The Woman Patriot is not right. Like the other sculptures she is alone on the end of a wall. The bronze plaque tells her story, the story of the struggle of those who stood up for what they believed in. But it lacks the “WHY”. The hope for a better life, for a better future for those to come. 

Original

New with Kids
 

So today, after four years since I first put pencil to paper in the design of this ORWM, it will be complete. The family, the child, the future, the promise of hope. The reason for all of this.

The problem of course is I need the image to stop people and have them wonder why she is on the Memorial. To be curious long enough to stop and read the plaque that talks about her contributions and importance in the Revolution. The single figure does that.

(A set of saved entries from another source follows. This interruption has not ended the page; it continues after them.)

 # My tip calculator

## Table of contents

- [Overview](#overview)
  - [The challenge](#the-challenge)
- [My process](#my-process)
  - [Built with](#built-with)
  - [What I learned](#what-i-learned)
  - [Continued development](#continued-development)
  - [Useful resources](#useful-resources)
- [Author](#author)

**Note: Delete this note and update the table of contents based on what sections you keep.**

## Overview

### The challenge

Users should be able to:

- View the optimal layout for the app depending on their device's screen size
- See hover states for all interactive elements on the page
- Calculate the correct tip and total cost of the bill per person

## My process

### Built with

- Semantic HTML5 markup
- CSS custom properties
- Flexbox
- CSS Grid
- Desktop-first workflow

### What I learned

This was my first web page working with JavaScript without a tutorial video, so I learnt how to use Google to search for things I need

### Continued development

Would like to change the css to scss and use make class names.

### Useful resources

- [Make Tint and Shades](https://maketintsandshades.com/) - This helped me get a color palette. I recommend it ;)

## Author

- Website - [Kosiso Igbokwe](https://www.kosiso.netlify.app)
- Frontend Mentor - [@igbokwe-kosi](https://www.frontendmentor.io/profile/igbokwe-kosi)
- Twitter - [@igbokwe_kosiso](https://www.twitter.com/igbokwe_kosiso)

If I add a child, say a babe in her arms, will people walk past her because she now is the stereotype woman of the period, dutiful wife staying at home having kids. No interest there.

Wrong message.

How about keeping the same stance, but adding a toddler at her feet? Better, but no. An older child maybe age 5 or 6 in front, half hidden, standing in the folds of her dress? No, too prominent, the child is what you see first and I don’t like just two figures in the design. How about two kids in the background peeking out from behind her, like she is protecting them? Better. I like the three figures forming a triangle. More powerful, stable, and just think of all the symbology people will read into it.

I like it, it works, especially if the first thing you see is the single woman figure and it stops you and as you look closer, you can see there are kids hiding behind her. She retains her stopping power, her character, her personality but another layer has been added to her. That of “she wolf”, the protector, the mother you do not want to mess with.

This panel if it works, is the heart and hope of the Memorial.

 Now to my sketchbook to make it work. Can I pull it off?

I sent this post to a friend and fellow Compatriot and asked his thoughts.His response ... What if you had her holding a book in her right hand a a symbolic reference to Mercy Otis Warren? — and a way of showing that the Revolution was also one of ideas.  Remember what John
Adams said: “The Revolution was in the minds of the people, and it was effected, from 1760 to 1775, in the course of fifteen years before a drop of blood was drawn at Lexington.” 

So, I added a book. Made sense to me. 

Say hello to the new Woman Patriot.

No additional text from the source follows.